Records from a data collection
§ §
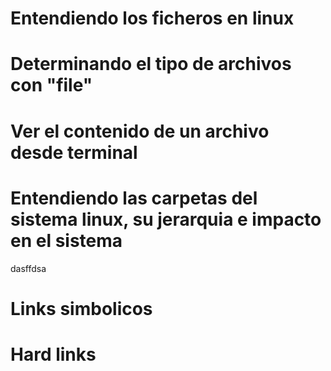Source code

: # Entendiendo los ficheros en linux

# Determinando el tipo de archivos con "file"

# Ver el contenido de un archivo desde terminal 

# Entendiendo las carpetas del sistema linux, su jerarquia e impacto en el sistema
dasffdsa

# Links simbolicos

# Hard links

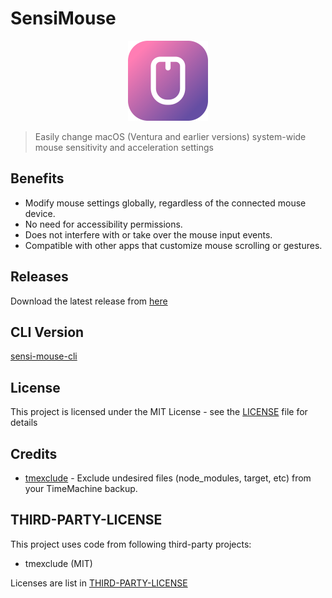 # SensiMouse

<p align="center">
  <img src="./public/icon.png" height="128" />
</p>

> Easily change macOS (Ventura and earlier versions) system-wide mouse sensitivity and acceleration settings

## Benefits

- Modify mouse settings globally, regardless of the connected mouse device.
- No need for accessibility permissions.
- Does not interfere with or take over the mouse input events.
- Compatible with other apps that customize mouse scrolling or gestures.

## Releases

Download the latest release from [here](https://github.com/Rel1cx/sensi-mouse/releases)

## CLI Version

[sensi-mouse-cli](https://github.com/Rel1cx/sensi-mouse-cli)

## License

This project is licensed under the MIT License - see the [LICENSE](LICENSE) file for details

## Credits

- [tmexclude](https://github.com/PhotonQuantum/tmexclude) - Exclude undesired files (node_modules, target, etc) from your TimeMachine backup.

## THIRD-PARTY-LICENSE

This project uses code from following third-party projects:

- tmexclude (MIT)

Licenses are list in [THIRD-PARTY-LICENSE](THIRD-PARTY-LICENSE)
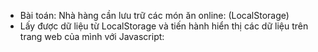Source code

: - Bài toán: Nhà hàng cần lưu trữ các món ăn online: (LocalStorage)
- Lấy được dữ liệu từ LocalStorage và tiến hành hiển thị các dữ liệu trên trang web của mình với Javascript:

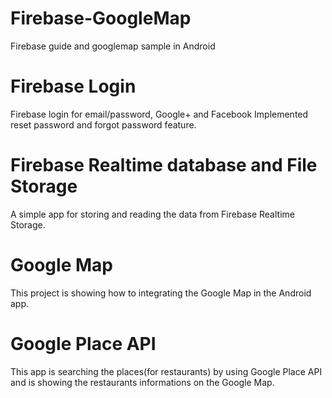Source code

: # Firebase-GoogleMap
Firebase guide and googlemap sample in Android

# Firebase Login
Firebase login for email/password, Google+ and Facebook
Implemented reset password and forgot password feature.


# Firebase Realtime database and File Storage
A simple app for storing and reading the data from Firebase Realtime Storage.

# Google Map
This project is showing how to integrating the Google Map in the Android app.

# Google Place API
This app is searching the places(for restaurants) by using Google Place API and is showing the restaurants informations on the Google Map.

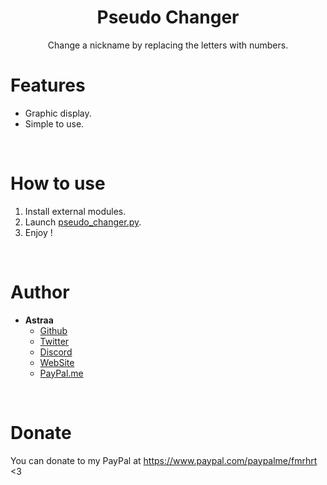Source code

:<h1 align="center">Pseudo Changer</h1>
<p align="center">Change a nickname by replacing the letters with numbers.</p>

# Features
 - Graphic display.
 - Simple to use.

<br>

# How to use
 1. Install external modules.
 2. Launch [pseudo_changer.py](pseudo_changer.py).
 3. Enjoy !
 
<br>

# Author
- **Astraa**
    - [Github](https://github.com/AstraaDev)
    - [Twitter](https://twitter.com/AstraaDev)
    - [Discord](https://discord.gg/pUZrFnabvd)
    - [WebSite](http://astraadev.club/)
    - [PayPal.me](https://www.paypal.com/paypalme/fmrhrt)

<br>

# Donate
You can donate to my PayPal at https://www.paypal.com/paypalme/fmrhrt <3

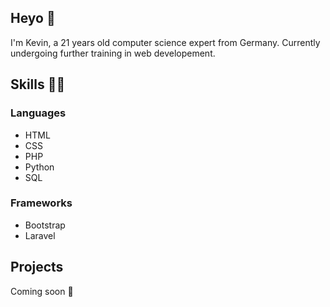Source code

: ## Heyo 👋
I'm Kevin, a 21 years old computer science expert from Germany. Currently undergoing further training in web developement.

## Skills 👨‍💻
### Languages
- HTML
- CSS
- PHP
- Python
- SQL
### Frameworks
- Bootstrap
- Laravel
## Projects
Coming soon 💭
<!--
**GuNShOtzZ/GuNShOtzZ** is a ✨ _special_ ✨ repository because its `README.md` (this file) appears on your GitHub profile.

Here are some ideas to get you started:

- 🔭 I’m currently working on ...
- 🌱 I’m currently learning ...
- 👯 I’m looking to collaborate on ...
- 🤔 I’m looking for help with ...
- 💬 Ask me about ...
- 📫 How to reach me: ...
- 😄 Pronouns: ...
- ⚡ Fun fact: ...
-->
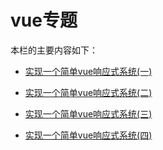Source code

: # vue专题

本栏的主要内容如下：

- [实现一个简单vue响应式系统(一)](./reactive-1.html)

- [实现一个简单vue响应式系统(二)](./reactive-2.html)

- [实现一个简单vue响应式系统(三)](./reactive-3.html)

- [实现一个简单vue响应式系统(四)](./nextTick.html)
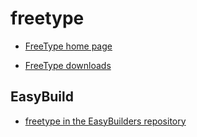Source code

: # freetype

  * [FreeType home page](https://www.freetype.org/)

  * [FreeType downloads](https://download.savannah.gnu.org/releases/freetype/)


## EasyBuild

  * [freetype in the EasyBuilders repository]()

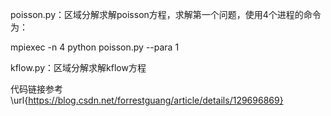 poisson.py：区域分解求解poisson方程，求解第一个问题，使用4个进程的命令为：

mpiexec -n 4 python poisson.py --para 1


kflow.py：区域分解求解kflow方程

代码链接参考\url{https://blog.csdn.net/forrestguang/article/details/129696869}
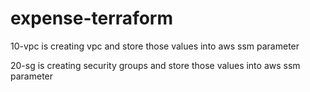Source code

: # expense-terraform
10-vpc is creating vpc and store those values into aws ssm parameter

20-sg is creating security groups and store those values into aws ssm parameter

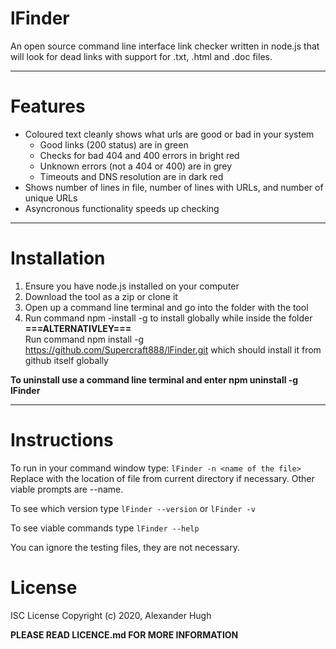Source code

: # lFinder

An open source command line interface link checker written in node.js that will look for dead links with support for .txt, .html and .doc files.

---

# Features

- Coloured text cleanly shows what urls are good or bad in your system
  - Good links (200 status) are in green
  - Checks for bad 404 and 400 errors in bright red
  - Unknown errors (not a 404 or 400) are in grey
  - Timeouts and DNS resolution are in dark red
- Shows number of lines in file, number of lines with URLs, and number of unique URLs
- Asyncronous functionality speeds up checking

---

# Installation

1. Ensure you have node.js installed on your computer
2. Download the tool as a zip or clone it
3. Open up a command line terminal and go into the folder with the tool
4. Run command npm -install -g to install globally while inside the folder  
   **===ALTERNATIVLEY===**  
   Run command npm install -g https://github.com/Supercraft888/lFinder.git which should install it from github itself globally

**To uninstall use a command line terminal and enter npm uninstall -g lFinder**

---

# Instructions

To run in your command window type: `lFinder -n <name of the file>` Replace <name of file> with the location of file from current directory if necessary. Other viable prompts are --name.

To see which version type `lFinder --version` or `lFinder -v`

To see viable commands type `lFinder --help`

You can ignore the testing files, they are not necessary.

# License

ISC License
Copyright (c) 2020, Alexander Hugh

**PLEASE READ LICENCE.md FOR MORE INFORMATION**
§ §
AIM OF THE TASK
Would you output the data exactly, without any of its images?

PROBLEM SOLUTION
Source code

: # Entendiendo los ficheros en linux

# Determinando el tipo de archivos con "file"

# Ver el contenido de un archivo desde terminal 

# Entendiendo las carpetas del sistema linux, su jerarquia e impacto en el sistema
dasffdsa

# Links simbolicos

# Hard links

 # SensiMouse

<p align="center">
  <img src="./public/icon.png" height="128" />
</p>

> Easily change macOS (Ventura and earlier versions) system-wide mouse sensitivity and acceleration settings

## Benefits

- Modify mouse settings globally, regardless of the connected mouse device.
- No need for accessibility permissions.
- Does not interfere with or take over the mouse input events.
- Compatible with other apps that customize mouse scrolling or gestures.

## Releases

Download the latest release from [here](https://github.com/Rel1cx/sensi-mouse/releases)

## CLI Version

[sensi-mouse-cli](https://github.com/Rel1cx/sensi-mouse-cli)

## License

This project is licensed under the MIT License - see the [LICENSE](LICENSE) file for details

## Credits

- [tmexclude](https://github.com/PhotonQuantum/tmexclude) - Exclude undesired files (node_modules, target, etc) from your TimeMachine backup.

## THIRD-PARTY-LICENSE

This project uses code from following third-party projects:

- tmexclude (MIT)

Licenses are list in [THIRD-PARTY-LICENSE](THIRD-PARTY-LICENSE)
Source code

: - Bài toán: Nhà hàng cần lưu trữ các món ăn online: (LocalStorage)
- Lấy được dữ liệu từ LocalStorage và tiến hành hiển thị các dữ liệu trên trang web của mình với Javascript:

Source code

: # Firebase-GoogleMap
Firebase guide and googlemap sample in Android

# Firebase Login
Firebase login for email/password, Google+ and Facebook
Implemented reset password and forgot password feature.


# Firebase Realtime database and File Storage
A simple app for storing and reading the data from Firebase Realtime Storage.

# Google Map
This project is showing how to integrating the Google Map in the Android app.

# Google Place API
This app is searching the places(for restaurants) by using Google Place API and is showing the restaurants informations on the Google Map.

Source code

:<h1 align="center">Pseudo Changer</h1>
<p align="center">Change a nickname by replacing the letters with numbers.</p>

# Features
 - Graphic display.
 - Simple to use.

<br>

# How to use
 1. Install external modules.
 2. Launch [pseudo_changer.py](pseudo_changer.py).
 3. Enjoy !
 
<br>

# Author
- **Astraa**
    - [Github](https://github.com/AstraaDev)
    - [Twitter](https://twitter.com/AstraaDev)
    - [Discord](https://discord.gg/pUZrFnabvd)
    - [WebSite](http://astraadev.club/)
    - [PayPal.me](https://www.paypal.com/paypalme/fmrhrt)

<br>

# Donate
You can donate to my PayPal at https://www.paypal.com/paypalme/fmrhrt <3

Source code

: ## Heyo 👋
I'm Kevin, a 21 years old computer science expert from Germany. Currently undergoing further training in web developement.

## Skills 👨‍💻
### Languages
- HTML
- CSS
- PHP
- Python
- SQL
### Frameworks
- Bootstrap
- Laravel
## Projects
Coming soon 💭
<!--
**GuNShOtzZ/GuNShOtzZ** is a ✨ _special_ ✨ repository because its `README.md` (this file) appears on your GitHub profile.

Here are some ideas to get you started:

- 🔭 I’m currently working on ...
- 🌱 I’m currently learning ...
- 👯 I’m looking to collaborate on ...
- 🤔 I’m looking for help with ...
- 💬 Ask me about ...
- 📫 How to reach me: ...
- 😄 Pronouns: ...
- ⚡ Fun fact: ...
-->
Source code

: # vue专题

本栏的主要内容如下：

- [实现一个简单vue响应式系统(一)](./reactive-1.html)

- [实现一个简单vue响应式系统(二)](./reactive-2.html)

- [实现一个简单vue响应式系统(三)](./reactive-3.html)

- [实现一个简单vue响应式系统(四)](./nextTick.html)
Source code

: # freetype

  * [FreeType home page](https://www.freetype.org/)

  * [FreeType downloads](https://download.savannah.gnu.org/releases/freetype/)


## EasyBuild

  * [freetype in the EasyBuilders repository]()

 poisson.py：区域分解求解poisson方程，求解第一个问题，使用4个进程的命令为：

mpiexec -n 4 python poisson.py --para 1


kflow.py：区域分解求解kflow方程

代码链接参考\url{https://blog.csdn.net/forrestguang/article/details/129696869}
Source code

: # expense-terraform
10-vpc is creating vpc and store those values into aws ssm parameter

20-sg is creating security groups and store those values into aws ssm parameter

Source code

: # lFinder

An open source command line interface link checker written in node.js that will look for dead links with support for .txt, .html and .doc files.

---

# Features

- Coloured text cleanly shows what urls are good or bad in your system
  - Good links (200 status) are in green
  - Checks for bad 404 and 400 errors in bright red
  - Unknown errors (not a 404 or 400) are in grey
  - Timeouts and DNS resolution are in dark red
- Shows number of lines in file, number of lines with URLs, and number of unique URLs
- Asyncronous functionality speeds up checking

---

# Installation

1. Ensure you have node.js installed on your computer
2. Download the tool as a zip or clone it
3. Open up a command line terminal and go into the folder with the tool
4. Run command npm -install -g to install globally while inside the folder  
   **===ALTERNATIVLEY===**  
   Run command npm install -g https://github.com/Supercraft888/lFinder.git which should install it from github itself globally

**To uninstall use a command line terminal and enter npm uninstall -g lFinder**

---

# Instructions

To run in your command window type: `lFinder -n <name of the file>` Replace <name of file> with the location of file from current directory if necessary. Other viable prompts are --name.

To see which version type `lFinder --version` or `lFinder -v`

To see viable commands type `lFinder --help`

You can ignore the testing files, they are not necessary.

# License

ISC License
Copyright (c) 2020, Alexander Hugh

**PLEASE READ LICENCE.md FOR MORE INFORMATION**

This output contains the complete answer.